Frank Atanassow - Type checking is useful
2/7/2002; 11:46:23 AM (reads: 1970, responses: 8)
[Ehud] Typing is obviously not enough, since types don't capture all useful information.
First, many type systems are not statically decidable; among these are ones which do capture all the (extensional) behavior of a function.
But let's suppose that you don't want to put up with such type systems since, after all, they are not very well-suited for programming (no type inference, principal typing, etc.). So, instead you do testing.
To test something, you need to know what you are testing for. So you need a specification. If you are scrupulous, it will be a formal specification. Then you devise a set of inputs for the tests, and maybe a testing program. Now you need to know that your tests will actually ensure that your program matches your specification. If you are scrupulous, you will write a proof of the fact. If your proof is constructive, then your specification and proof together constitute a typed program, by the Curry-Howard isomorphism.
Well, that's a lot of "if"'s perhaps (but it's also a lot of work, and if your programming language isn't typed, then your test set will get a lot larger, since you have to test so many trivial things explicitly), but my point is that even if you use the testing approach, you're doing something which is fairly close to what a type checker and typed language-using programmer do.
Here's another thing to consider: haphazard testing can make your programs less efficient. This is because, whereas types make assertions about the extension of a program (the relation of inputs to outputs), tests are frequently over-specified, so they tend to assert things about the intension of a program (how it computes its outputs from its inputs). Thus, if you optimize your program, since the intension changes, your tests may break.
[Patrick] OK, you got the argument count correct, and yes, you sent an Integer when it was expected. You still have to write all the same unit tests to demonstrate the behavior is what you expected.
Yeah, but you don't have to write a test to check those properties, do you? And it's not so easy to check them. To prove that your function accepts any integer, you have to test it on every possible integer input (plainly impossible), or prove that its implementation is somehow invariant with respect to the property of being an integer and then test it on one integer, or something like that.

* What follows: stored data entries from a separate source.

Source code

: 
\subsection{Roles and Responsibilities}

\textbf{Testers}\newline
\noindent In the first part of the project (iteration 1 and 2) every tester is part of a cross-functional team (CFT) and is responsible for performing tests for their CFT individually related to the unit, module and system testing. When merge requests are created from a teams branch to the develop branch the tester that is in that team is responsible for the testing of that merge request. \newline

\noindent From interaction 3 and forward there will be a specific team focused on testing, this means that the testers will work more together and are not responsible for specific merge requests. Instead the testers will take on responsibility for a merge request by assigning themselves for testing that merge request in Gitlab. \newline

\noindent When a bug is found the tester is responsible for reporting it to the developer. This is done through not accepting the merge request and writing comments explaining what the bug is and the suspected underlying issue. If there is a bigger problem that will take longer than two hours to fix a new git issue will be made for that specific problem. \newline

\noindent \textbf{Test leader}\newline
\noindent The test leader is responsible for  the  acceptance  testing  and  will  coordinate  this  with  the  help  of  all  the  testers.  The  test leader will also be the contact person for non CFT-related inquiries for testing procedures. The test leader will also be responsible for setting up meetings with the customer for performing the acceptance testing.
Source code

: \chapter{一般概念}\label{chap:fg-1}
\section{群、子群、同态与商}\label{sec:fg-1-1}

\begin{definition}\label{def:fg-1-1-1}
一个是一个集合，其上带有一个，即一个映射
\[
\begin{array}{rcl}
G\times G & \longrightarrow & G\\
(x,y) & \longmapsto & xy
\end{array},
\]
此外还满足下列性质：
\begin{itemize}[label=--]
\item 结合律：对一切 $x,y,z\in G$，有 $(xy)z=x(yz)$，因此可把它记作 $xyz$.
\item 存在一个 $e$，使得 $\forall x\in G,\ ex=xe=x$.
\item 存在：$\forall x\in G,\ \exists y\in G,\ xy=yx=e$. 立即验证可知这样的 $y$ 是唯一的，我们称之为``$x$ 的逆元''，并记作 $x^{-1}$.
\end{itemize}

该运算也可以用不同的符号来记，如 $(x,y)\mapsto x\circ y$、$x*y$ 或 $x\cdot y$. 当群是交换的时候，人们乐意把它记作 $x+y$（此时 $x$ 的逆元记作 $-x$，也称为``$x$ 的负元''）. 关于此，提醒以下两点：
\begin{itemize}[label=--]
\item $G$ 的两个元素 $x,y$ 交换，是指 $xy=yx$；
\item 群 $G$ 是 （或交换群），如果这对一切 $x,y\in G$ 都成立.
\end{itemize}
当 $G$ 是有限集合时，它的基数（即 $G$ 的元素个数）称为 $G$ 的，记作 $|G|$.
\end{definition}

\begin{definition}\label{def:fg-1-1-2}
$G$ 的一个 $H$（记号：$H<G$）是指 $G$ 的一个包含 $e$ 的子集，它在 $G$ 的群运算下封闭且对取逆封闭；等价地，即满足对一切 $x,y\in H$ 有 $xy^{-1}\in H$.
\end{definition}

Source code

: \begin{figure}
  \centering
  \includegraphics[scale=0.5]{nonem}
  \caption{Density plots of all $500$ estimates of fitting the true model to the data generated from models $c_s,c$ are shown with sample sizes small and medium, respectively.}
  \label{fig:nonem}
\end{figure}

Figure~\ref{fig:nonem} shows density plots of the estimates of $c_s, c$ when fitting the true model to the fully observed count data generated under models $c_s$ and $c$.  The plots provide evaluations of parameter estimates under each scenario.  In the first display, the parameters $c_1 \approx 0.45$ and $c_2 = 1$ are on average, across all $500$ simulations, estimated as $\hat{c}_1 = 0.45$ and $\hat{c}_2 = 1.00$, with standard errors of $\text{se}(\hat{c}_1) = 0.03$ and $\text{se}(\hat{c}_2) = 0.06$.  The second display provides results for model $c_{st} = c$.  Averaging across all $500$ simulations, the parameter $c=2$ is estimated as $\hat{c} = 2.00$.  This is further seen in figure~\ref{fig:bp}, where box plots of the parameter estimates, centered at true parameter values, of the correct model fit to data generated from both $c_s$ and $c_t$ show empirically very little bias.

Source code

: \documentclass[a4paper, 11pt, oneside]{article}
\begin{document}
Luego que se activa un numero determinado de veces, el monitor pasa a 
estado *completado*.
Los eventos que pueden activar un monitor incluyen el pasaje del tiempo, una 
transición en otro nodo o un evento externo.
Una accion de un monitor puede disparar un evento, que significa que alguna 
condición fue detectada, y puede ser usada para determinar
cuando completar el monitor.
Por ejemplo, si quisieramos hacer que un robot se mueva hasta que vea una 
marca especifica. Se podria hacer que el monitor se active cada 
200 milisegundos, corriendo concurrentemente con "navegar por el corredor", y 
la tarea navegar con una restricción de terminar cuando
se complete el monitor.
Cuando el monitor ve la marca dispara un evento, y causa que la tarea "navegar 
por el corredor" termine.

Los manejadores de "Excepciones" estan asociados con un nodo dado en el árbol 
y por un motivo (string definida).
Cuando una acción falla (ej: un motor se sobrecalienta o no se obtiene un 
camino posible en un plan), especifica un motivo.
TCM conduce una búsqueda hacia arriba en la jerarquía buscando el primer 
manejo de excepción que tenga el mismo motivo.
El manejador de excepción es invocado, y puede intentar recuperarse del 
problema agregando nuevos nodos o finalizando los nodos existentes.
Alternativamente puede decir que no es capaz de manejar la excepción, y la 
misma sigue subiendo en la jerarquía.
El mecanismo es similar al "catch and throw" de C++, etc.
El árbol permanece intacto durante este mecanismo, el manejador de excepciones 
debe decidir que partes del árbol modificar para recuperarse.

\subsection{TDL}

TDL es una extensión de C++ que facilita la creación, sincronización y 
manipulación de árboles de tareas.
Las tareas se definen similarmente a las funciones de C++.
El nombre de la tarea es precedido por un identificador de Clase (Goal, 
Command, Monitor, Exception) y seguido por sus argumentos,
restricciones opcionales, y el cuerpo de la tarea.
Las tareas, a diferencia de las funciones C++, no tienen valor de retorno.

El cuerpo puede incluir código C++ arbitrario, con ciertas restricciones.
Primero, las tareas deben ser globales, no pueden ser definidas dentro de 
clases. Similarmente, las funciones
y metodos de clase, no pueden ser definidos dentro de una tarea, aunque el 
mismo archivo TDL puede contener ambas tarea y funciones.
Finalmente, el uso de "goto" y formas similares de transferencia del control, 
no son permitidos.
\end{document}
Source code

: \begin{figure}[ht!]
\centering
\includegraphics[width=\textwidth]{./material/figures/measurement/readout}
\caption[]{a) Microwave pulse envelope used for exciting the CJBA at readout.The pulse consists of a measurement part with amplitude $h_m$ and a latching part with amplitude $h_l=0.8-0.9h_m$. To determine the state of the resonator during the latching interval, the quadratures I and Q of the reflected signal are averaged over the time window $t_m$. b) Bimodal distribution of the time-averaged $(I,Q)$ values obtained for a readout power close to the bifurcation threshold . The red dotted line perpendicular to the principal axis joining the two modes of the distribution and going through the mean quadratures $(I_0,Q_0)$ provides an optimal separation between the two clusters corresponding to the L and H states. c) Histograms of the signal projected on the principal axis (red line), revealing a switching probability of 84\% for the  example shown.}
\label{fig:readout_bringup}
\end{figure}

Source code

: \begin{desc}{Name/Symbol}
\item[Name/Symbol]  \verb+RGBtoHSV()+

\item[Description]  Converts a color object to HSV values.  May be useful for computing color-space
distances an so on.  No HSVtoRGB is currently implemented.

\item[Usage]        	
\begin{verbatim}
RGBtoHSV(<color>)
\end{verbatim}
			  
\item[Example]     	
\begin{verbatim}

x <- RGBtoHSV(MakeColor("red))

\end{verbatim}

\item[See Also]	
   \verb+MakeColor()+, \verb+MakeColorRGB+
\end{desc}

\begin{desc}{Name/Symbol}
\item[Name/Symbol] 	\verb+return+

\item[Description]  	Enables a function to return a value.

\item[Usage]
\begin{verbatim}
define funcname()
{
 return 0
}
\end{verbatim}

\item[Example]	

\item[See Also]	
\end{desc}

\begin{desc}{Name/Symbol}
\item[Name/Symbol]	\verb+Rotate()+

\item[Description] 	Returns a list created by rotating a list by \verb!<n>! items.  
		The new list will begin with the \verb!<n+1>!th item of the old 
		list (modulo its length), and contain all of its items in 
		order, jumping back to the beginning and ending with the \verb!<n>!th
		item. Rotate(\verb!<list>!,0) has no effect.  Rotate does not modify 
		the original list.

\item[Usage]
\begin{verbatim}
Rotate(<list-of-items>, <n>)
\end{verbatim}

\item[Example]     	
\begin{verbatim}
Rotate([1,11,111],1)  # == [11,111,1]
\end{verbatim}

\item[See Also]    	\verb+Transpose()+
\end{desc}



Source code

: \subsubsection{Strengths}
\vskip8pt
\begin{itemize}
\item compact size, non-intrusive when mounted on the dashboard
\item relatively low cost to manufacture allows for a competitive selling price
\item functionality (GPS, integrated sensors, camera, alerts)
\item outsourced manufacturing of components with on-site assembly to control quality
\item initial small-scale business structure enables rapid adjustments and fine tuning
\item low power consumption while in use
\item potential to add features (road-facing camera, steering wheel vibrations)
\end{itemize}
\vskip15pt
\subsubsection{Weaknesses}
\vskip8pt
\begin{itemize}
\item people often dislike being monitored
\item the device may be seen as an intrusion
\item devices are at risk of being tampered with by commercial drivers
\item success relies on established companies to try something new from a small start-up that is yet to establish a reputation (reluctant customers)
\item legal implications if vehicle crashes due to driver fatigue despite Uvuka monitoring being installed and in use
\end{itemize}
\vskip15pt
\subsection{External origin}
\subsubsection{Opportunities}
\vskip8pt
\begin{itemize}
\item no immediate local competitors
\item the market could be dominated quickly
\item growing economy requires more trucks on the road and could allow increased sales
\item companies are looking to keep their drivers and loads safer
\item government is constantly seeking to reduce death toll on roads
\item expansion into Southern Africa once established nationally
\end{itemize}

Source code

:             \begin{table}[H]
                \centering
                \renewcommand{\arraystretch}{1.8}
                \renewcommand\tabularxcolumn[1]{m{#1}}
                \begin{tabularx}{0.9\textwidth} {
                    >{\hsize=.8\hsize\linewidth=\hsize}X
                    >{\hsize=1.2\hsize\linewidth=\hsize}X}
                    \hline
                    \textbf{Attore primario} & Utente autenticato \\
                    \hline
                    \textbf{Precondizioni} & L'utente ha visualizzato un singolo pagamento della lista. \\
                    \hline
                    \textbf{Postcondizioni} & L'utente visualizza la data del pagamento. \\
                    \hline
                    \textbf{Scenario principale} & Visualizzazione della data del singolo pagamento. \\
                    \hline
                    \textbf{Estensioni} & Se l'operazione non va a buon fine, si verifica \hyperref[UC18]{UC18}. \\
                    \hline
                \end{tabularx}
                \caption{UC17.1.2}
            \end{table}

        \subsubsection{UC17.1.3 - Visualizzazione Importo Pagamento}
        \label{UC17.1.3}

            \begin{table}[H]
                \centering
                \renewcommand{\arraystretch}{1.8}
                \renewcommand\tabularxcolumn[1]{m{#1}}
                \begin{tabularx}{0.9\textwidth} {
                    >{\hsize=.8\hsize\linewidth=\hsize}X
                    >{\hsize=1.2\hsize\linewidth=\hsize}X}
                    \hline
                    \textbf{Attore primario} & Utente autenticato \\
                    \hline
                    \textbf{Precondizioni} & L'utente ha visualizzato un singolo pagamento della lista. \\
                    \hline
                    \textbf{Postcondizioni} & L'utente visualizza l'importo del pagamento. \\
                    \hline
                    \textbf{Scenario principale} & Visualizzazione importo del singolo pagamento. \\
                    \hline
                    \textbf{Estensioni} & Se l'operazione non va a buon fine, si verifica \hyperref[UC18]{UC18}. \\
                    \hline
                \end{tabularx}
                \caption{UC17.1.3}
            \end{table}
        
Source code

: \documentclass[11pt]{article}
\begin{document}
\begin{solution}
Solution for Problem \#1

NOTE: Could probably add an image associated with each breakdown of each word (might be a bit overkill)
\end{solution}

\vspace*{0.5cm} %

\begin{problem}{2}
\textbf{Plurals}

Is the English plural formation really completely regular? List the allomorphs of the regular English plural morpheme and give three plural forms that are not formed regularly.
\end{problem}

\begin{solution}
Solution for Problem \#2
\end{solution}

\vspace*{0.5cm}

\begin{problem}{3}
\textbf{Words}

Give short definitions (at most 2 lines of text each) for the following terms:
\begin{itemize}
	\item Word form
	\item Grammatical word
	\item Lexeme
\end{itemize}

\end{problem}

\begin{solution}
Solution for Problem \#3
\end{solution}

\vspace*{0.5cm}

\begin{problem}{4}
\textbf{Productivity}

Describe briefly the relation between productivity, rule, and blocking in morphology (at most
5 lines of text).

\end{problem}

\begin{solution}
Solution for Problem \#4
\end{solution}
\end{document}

I see this argument about arity checking, etc. quite often. Usually the people who make it are people who have only ever used dynamically typed languages and a language or two with very weak type systems, like C. Often they have switched to Perl or something because C's type system is so unexpressive. This is not the case for advanced languages, like ML.
Another thing is that people who use expressive static type systems tend to exploit it much more than others. Have you ever tried to a program which makes really extensive use of higher-order functions, or genericity, or monads, or algebras, in a dynamically typed language like Scheme? I have. It's very frustrating. You make lots of silly errors which are hard to track down. Errors which would be caught instantly in a statically typed language. In this respect, static typing is an enabling technology, not a constrictive one.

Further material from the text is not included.